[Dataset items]
========================================
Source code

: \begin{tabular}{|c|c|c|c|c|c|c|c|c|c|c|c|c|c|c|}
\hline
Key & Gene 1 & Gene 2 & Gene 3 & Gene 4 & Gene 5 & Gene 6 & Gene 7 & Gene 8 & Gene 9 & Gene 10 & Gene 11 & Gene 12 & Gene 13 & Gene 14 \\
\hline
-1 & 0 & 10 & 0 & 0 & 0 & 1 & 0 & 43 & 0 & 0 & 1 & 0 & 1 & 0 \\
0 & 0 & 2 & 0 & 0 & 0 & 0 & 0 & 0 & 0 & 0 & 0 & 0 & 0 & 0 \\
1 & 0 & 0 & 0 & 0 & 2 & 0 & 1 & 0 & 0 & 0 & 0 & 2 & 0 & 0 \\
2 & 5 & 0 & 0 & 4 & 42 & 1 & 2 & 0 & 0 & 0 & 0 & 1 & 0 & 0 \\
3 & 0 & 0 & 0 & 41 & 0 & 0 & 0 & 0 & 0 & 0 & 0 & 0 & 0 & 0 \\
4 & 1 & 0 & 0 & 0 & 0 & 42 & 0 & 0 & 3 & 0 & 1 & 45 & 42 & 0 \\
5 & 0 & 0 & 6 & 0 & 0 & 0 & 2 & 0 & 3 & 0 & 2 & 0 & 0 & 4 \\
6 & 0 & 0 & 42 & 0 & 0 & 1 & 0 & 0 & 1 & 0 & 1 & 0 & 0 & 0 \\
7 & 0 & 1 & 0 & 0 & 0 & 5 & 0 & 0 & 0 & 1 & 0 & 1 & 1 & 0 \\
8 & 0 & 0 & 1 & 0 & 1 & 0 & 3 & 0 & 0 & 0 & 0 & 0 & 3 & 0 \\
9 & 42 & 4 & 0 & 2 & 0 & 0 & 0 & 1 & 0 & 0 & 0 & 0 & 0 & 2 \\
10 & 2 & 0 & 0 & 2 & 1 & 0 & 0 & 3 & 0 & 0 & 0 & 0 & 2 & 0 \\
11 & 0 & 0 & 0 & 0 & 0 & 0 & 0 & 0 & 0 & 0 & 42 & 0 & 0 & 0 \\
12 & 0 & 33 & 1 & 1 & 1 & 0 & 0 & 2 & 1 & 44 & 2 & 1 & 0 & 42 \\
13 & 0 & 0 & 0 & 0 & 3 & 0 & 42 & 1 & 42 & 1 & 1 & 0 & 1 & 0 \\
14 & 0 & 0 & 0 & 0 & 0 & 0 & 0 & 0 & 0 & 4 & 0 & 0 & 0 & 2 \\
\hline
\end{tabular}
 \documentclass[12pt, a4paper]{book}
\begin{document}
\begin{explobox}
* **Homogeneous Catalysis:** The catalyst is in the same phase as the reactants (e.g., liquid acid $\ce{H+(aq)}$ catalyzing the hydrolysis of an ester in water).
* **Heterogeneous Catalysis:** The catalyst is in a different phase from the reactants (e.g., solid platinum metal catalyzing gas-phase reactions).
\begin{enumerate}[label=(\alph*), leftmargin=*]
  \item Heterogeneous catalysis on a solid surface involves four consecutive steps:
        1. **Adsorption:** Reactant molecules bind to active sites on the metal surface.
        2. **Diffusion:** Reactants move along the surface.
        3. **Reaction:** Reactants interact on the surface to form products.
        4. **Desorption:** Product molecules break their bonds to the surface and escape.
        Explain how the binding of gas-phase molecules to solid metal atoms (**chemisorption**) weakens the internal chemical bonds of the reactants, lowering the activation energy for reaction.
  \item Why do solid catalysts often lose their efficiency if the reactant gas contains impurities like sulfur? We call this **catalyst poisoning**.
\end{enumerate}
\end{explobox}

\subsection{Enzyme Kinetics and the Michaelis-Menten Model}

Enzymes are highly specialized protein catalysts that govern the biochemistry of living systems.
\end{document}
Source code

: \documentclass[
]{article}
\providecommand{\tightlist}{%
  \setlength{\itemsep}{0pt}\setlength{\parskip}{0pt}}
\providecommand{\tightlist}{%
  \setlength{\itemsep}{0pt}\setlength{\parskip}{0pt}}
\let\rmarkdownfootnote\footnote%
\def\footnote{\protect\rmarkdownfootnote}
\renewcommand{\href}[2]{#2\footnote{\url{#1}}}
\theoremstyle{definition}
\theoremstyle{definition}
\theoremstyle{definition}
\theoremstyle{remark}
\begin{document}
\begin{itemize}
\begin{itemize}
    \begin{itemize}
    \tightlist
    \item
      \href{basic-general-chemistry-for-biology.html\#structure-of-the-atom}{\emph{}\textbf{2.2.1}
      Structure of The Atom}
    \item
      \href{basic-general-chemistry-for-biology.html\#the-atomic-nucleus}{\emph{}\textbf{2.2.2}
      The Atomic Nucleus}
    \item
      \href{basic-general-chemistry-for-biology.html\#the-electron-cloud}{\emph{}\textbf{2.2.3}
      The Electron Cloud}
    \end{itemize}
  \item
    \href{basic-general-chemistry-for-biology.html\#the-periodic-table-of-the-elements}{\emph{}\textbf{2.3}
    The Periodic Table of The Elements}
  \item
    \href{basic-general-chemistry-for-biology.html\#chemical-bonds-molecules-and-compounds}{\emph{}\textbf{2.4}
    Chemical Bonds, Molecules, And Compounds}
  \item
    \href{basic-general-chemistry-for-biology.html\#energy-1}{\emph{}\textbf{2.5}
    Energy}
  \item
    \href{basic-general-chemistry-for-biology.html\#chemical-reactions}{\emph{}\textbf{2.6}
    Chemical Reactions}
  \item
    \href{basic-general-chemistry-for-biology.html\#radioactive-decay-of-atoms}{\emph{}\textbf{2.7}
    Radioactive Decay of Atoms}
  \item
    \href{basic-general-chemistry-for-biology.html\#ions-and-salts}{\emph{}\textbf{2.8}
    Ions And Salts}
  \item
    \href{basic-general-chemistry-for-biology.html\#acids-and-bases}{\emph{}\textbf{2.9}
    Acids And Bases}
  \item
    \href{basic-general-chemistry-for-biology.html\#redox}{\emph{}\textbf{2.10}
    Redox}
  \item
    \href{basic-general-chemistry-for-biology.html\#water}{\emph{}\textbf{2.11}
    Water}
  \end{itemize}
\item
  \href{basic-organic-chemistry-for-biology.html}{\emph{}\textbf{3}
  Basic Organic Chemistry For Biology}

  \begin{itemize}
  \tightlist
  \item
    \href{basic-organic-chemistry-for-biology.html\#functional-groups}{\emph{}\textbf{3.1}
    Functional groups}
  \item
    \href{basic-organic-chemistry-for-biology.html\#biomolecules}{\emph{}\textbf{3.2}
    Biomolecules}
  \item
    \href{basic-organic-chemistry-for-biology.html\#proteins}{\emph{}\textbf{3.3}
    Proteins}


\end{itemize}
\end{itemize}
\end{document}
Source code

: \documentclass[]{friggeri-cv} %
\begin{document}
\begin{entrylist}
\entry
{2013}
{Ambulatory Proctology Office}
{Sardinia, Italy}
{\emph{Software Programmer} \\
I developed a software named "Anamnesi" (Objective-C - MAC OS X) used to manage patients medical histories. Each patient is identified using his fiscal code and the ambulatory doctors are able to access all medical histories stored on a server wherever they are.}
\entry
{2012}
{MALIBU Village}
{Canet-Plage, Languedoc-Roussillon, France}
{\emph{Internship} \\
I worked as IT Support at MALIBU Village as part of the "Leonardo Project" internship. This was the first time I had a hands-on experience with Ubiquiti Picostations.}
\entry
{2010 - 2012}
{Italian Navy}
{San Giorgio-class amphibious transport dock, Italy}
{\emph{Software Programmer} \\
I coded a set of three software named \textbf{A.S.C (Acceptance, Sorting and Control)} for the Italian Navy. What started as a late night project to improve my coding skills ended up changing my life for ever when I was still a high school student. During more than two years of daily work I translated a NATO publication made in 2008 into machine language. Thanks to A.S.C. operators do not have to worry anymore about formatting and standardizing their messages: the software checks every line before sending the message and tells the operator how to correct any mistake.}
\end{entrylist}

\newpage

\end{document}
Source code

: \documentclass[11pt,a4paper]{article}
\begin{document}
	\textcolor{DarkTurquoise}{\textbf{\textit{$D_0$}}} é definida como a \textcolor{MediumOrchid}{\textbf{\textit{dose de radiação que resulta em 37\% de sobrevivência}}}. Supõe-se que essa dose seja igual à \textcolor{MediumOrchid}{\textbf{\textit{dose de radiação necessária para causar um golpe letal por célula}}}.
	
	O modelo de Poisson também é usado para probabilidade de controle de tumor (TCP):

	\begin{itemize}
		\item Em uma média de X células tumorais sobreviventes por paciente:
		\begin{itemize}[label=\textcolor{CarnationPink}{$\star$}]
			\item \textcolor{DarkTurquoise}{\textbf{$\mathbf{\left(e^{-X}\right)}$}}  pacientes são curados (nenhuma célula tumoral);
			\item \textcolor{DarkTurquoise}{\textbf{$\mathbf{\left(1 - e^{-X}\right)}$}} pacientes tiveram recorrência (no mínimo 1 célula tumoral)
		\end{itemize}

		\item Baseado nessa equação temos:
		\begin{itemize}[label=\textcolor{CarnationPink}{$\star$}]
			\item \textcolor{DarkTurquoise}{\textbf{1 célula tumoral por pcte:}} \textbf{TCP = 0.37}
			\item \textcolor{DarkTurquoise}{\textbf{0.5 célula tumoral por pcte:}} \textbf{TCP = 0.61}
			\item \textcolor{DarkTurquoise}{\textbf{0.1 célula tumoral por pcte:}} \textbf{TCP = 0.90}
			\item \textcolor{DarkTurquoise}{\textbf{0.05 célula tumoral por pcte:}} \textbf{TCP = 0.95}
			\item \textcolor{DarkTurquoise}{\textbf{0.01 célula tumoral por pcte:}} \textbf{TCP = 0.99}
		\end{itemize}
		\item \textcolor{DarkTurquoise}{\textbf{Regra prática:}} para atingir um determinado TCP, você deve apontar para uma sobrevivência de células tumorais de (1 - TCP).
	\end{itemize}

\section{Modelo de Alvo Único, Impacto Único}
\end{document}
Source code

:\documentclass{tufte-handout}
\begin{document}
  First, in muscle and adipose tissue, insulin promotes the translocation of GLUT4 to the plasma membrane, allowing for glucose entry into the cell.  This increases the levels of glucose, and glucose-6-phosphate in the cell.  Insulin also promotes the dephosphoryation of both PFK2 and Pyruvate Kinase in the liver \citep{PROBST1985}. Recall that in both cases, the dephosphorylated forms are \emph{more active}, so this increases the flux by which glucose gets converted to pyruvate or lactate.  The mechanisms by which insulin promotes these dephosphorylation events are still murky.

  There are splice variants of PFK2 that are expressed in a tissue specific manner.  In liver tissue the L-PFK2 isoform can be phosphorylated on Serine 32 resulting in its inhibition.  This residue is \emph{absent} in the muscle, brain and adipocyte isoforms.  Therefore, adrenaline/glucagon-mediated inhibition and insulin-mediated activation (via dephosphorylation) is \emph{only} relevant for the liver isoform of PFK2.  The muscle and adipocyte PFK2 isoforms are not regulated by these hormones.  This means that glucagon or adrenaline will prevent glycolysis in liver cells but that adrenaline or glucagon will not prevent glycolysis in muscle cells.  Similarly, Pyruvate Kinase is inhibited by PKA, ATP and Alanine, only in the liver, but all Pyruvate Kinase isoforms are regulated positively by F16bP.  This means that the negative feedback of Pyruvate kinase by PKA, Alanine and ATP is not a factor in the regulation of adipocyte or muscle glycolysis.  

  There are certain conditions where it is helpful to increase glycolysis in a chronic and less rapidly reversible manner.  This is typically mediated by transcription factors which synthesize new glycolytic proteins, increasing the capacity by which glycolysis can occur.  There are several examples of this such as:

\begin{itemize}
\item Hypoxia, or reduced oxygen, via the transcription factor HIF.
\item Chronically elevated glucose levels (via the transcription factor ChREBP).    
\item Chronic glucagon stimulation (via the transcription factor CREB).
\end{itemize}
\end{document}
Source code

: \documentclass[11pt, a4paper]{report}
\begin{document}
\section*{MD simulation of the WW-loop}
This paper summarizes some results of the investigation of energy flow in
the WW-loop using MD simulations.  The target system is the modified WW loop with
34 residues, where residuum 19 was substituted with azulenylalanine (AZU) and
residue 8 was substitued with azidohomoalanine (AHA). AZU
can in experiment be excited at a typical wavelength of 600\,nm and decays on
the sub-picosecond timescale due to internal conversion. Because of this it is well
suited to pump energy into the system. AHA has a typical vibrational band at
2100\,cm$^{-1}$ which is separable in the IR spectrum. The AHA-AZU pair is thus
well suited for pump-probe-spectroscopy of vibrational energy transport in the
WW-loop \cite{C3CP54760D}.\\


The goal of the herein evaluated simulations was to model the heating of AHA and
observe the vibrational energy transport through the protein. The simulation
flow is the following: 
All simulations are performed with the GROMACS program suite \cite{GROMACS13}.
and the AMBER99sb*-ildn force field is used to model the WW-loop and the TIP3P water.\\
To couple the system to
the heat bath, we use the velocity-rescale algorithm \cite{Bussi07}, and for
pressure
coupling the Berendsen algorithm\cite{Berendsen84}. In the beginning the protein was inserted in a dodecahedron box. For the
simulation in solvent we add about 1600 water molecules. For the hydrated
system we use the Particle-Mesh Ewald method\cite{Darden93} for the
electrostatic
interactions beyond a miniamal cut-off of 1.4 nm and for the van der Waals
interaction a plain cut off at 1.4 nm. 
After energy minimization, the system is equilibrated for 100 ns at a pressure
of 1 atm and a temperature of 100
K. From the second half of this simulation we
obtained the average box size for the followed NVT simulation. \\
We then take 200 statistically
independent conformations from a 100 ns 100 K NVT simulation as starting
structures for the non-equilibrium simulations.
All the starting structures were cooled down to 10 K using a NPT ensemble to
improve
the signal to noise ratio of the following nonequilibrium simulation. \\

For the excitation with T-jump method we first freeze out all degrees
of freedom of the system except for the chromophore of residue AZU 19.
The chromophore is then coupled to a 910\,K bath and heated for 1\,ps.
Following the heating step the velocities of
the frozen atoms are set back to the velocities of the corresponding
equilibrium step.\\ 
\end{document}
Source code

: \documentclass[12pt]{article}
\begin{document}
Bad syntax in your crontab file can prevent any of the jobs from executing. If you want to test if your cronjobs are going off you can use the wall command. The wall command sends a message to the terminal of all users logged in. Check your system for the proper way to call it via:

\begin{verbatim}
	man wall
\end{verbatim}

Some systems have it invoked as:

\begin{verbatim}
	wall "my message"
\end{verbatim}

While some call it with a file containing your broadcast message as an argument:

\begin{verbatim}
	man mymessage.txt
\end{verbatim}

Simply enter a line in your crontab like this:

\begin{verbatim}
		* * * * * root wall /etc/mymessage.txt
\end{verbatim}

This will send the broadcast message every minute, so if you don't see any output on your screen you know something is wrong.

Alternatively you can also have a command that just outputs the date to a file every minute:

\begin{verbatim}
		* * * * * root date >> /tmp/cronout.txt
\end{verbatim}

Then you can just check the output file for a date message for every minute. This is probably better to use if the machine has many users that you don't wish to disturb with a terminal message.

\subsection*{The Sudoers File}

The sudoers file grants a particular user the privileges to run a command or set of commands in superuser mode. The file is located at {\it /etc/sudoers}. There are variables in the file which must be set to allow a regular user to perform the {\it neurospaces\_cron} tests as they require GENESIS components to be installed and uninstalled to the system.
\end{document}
========================================
The lines above starting at the one that contains "This paper summarizes" and ending at the one that contains "electrostatic" must be transcribed exactly, and no other lines may appear.

This paper summarizes some results of the investigation of energy flow in
the WW-loop using MD simulations.  The target system is the modified WW loop with
34 residues, where residuum 19 was substituted with azulenylalanine (AZU) and
residue 8 was substitued with azidohomoalanine (AHA). AZU
can in experiment be excited at a typical wavelength of 600\,nm and decays on
the sub-picosecond timescale due to internal conversion. Because of this it is well
suited to pump energy into the system. AHA has a typical vibrational band at
2100\,cm$^{-1}$ which is separable in the IR spectrum. The AHA-AZU pair is thus
well suited for pump-probe-spectroscopy of vibrational energy transport in the
WW-loop \cite{C3CP54760D}.\\


The goal of the herein evaluated simulations was to model the heating of AHA and
observe the vibrational energy transport through the protein. The simulation
flow is the following: 
All simulations are performed with the GROMACS program suite \cite{GROMACS13}.
and the AMBER99sb*-ildn force field is used to model the WW-loop and the TIP3P water.\\
To couple the system to
the heat bath, we use the velocity-rescale algorithm \cite{Bussi07}, and for
pressure
coupling the Berendsen algorithm\cite{Berendsen84}. In the beginning the protein was inserted in a dodecahedron box. For the
simulation in solvent we add about 1600 water molecules. For the hydrated
system we use the Particle-Mesh Ewald method\cite{Darden93} for the
electrostatic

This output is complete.